Since the end of the civil war, the electricity sector has been plagued by mismanagement, non-technical and technical losses—the latter of which in some part stem from old infrastructure built in the late 1990s and early 2000s—theft, a fixed tariff set below the cost of generation, and a reliance on fuel and gas oil rather than making the switch to the cheaper, cleaner natural gas.
These deficiencies have left the state-run utility company Electricité du Liban’s (EDL) financial situation in a dire state with the EDL deficit last year totaling $1.8 billion. Transfers from the treasury to EDL equaled LL1.35 trillion ($889.62 million) in January to September 2017, and LL1.86 trillion ($1.22 billion) in the same time period in 2018. EDL contributed just 0.3 percent to the total oil bill of LL1.84 trillion ($1.21 billion) of gas oil and fuel oil in the first nine months of 2018, with the central government footing the bill for the rest.
Structures for new infrastructure
New structural mechanisms are needed after years of the electricity sector’s inability to right its own wrongs.
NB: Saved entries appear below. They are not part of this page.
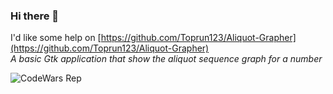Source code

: ### Hi there 👋
I'd like some help on [https://github.com/Toprun123/Aliquot-Grapher](https://github.com/Toprun123/Aliquot-Grapher)<br>
*A basic Gtk application that show the aliquot sequence graph for a number*

![CodeWars Rep](https://www.codewars.com/users/Chaotic_AUR/badges/small "Codewars Rep")

<!--
**Toprun123/Toprun123** is a ✨ _special_ ✨ repository because its `README.md` (this file) appears on your GitHub profile.

Here are some ideas to get you started:

- 🔭 I’m currently working on ...
- 🌱 I’m currently learning ...
- 👯 I’m looking to collaborate on ...
- 🤔 I’m looking for help with ...
- 💬 Ask me about ...
- 📫 How to reach me: ...
- 😄 Pronouns: ...
- ⚡ Fun fact: ...
-->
Emphasis appears to be on awarding large-scale infrastructure projects on various contracts combining public and local or international private initiatives whether as build-operate-transfer (BOT) or independent power producer (IPP) contracts in an effort to shift some responsibility and assumption of risk to the private sector. In a BOT, a supplier provides and installs the infrastructure and is responsible for operations for a certain number of years before the facility and operations are transferred to the state. IPPs are private entities that own and operate a facility, but sell electricity to a utility or central government. Under BOTs and IPPs, a power purchase agreement (PPA) is required that sets terms for how much the offtaker will pay for electricity generated and under what conditions those prices may change. Unfortunately, such contracts and processes have become the source of seemingly endless delays, such as the PPA for the Akkar wind farms and other infrastructure projects. Permits were issued to three companies in July 2017 for wind farms, with PPAs supposed to be signed within the following three months. However, the PPAs were only signed in February 2018, and works on the ground are yet to begin—instilling little confidence in potential investors.
New structural mechanisms are needed after years of the electricity sector’s inability to right its own wrongs.
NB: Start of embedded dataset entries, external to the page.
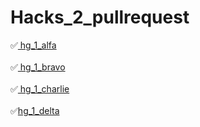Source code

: # Hacks_2_pullrequest
✅[ hg_1_alfa](https://github.com/AndreinaFp/hg_1_alfa.git)
<br><br>
✅[ hg_1_bravo](https://github.com/mserafini2468/hg_1_bravo.git)
<br><br>
✅[ hg_1_charlie](https://github.com/arjegalu/hg_1_charlie.git)
<br><br>
✅[hg_1_delta](https://github.com/castillobarrios/hg_1_delta.git)
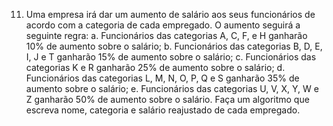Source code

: 11. Uma empresa irá dar um aumento de salário aos seus funcionários de acordo com a
categoria de cada empregado. O aumento seguirá a seguinte regra:
a. Funcionários das categorias A, C, F, e H ganharão 10% de aumento sobre o
salário;
b. Funcionários das categorias B, D, E, I, J e T ganharão 15% de aumento
sobre o salário;
c. Funcionários das categorias K e R ganharão 25% de aumento sobre o
salário;
d. Funcionários das categorias L, M, N, O, P, Q e S ganharão 35% de aumento
sobre o salário;
e. Funcionários das categorias U, V, X, Y, W e Z ganharão 50% de aumento
sobre o salário.
Faça um algoritmo que escreva nome, categoria e salário reajustado de cada
empregado.

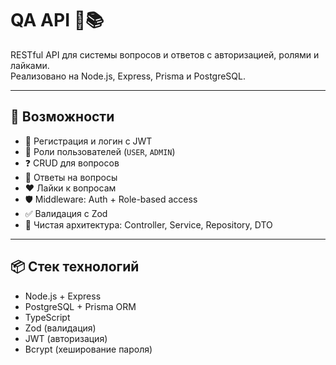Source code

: # QA API 🧠📚

RESTful API для системы вопросов и ответов с авторизацией, ролями и лайками.  
Реализовано на Node.js, Express, Prisma и PostgreSQL.

---

## 🚀 Возможности

- 🔐 Регистрация и логин с JWT
- 👤 Роли пользователей (`USER`, `ADMIN`)
- ❓ CRUD для вопросов
- 💬 Ответы на вопросы
- ❤️ Лайки к вопросам
- 🛡️ Middleware: Auth + Role-based access
- ✅ Валидация с Zod
- 🧱 Чистая архитектура: Controller, Service, Repository, DTO

---

## 📦 Стек технологий

- Node.js + Express
- PostgreSQL + Prisma ORM
- TypeScript
- Zod (валидация)
- JWT (авторизация)
- Bcrypt (хеширование пароля)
Electricity infrastructure projects, such as the Deir Ammar II plant, two new power plants, and floating storage and regasification units (FSRUs) to be built or imported on these types of contracts have all faced delays. The Deir Ammar II project, granted in 2013 to Greek-Cyrpiot firm JP Avax under an engineering, procurement, and construction (EPC) contract, was controversially transferred to a BOT in 2018. Prior to this revised agreement, construction had been held up for years, with JP Avax filing an international arbitration suit—since dropped, following the revised agreement—against the Lebanese government due to a dispute between the Ministry of Energy and Water and the Ministry of Finance over whether VAT would be part of the contract. On the short term, the plant is supposed to provide 450 megawatts (MW), on the long term 550 MW. It was announced on September 9 by Martin Parker, a member of the project’s management team that engineering works would begin that week. However, in a late September interview (see box below), Boustani told Executive that construction would begin in December.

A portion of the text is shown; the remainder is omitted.